*Task requirements*: Hunt through the lines below for the string "électriques" and copy each one that has it.

*Data for this task*:
+++++

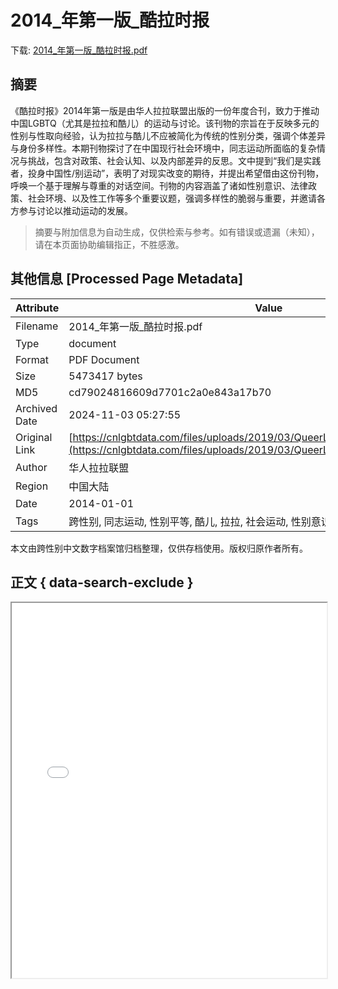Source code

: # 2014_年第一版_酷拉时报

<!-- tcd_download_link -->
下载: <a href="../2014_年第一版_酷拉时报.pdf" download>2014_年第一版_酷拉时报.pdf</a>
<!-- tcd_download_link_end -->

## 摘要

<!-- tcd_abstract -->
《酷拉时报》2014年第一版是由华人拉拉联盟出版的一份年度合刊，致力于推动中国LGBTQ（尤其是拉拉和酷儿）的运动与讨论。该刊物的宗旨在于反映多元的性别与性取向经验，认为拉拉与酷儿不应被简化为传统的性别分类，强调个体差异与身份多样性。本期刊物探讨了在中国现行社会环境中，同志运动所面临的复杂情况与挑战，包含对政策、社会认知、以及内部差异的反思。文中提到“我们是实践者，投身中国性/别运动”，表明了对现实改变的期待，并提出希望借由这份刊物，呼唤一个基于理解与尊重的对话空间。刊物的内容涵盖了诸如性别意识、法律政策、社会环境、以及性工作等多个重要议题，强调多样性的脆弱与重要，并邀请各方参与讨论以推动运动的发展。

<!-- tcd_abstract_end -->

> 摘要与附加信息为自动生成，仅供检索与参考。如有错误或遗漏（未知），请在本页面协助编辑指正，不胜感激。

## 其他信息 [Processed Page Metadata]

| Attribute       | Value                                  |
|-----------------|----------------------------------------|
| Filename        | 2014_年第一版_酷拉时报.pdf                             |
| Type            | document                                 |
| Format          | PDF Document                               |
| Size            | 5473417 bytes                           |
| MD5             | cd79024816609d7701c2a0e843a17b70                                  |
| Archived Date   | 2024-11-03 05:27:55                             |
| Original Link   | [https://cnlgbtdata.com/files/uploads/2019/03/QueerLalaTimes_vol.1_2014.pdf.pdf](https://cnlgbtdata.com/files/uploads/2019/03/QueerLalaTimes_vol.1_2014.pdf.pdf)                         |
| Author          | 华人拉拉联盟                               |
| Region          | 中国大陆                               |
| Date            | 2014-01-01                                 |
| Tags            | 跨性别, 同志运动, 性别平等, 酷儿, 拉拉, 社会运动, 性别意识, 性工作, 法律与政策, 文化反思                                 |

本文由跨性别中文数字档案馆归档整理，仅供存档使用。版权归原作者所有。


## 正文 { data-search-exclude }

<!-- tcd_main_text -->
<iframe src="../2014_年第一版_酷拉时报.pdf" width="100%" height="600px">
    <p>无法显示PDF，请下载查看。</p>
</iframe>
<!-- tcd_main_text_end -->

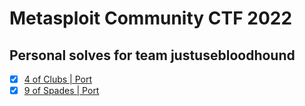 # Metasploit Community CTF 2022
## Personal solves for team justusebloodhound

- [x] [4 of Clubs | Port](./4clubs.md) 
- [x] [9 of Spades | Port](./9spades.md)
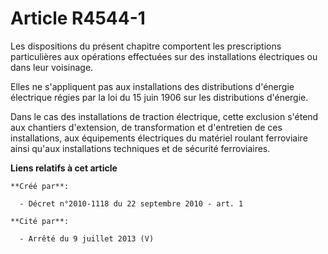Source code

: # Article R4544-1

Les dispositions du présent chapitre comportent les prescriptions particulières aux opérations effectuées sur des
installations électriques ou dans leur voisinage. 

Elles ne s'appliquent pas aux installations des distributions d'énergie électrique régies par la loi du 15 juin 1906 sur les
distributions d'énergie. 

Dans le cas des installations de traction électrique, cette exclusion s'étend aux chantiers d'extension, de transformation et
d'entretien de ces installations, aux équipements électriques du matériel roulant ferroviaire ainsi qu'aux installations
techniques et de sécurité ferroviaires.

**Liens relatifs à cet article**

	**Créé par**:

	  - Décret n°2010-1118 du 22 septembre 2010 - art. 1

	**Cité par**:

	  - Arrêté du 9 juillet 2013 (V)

+++++

*Response*:
installations électriques ou dans leur voisinage. 
d'entretien de ces installations, aux équipements électriques du matériel roulant ferroviaire ainsi qu'aux installations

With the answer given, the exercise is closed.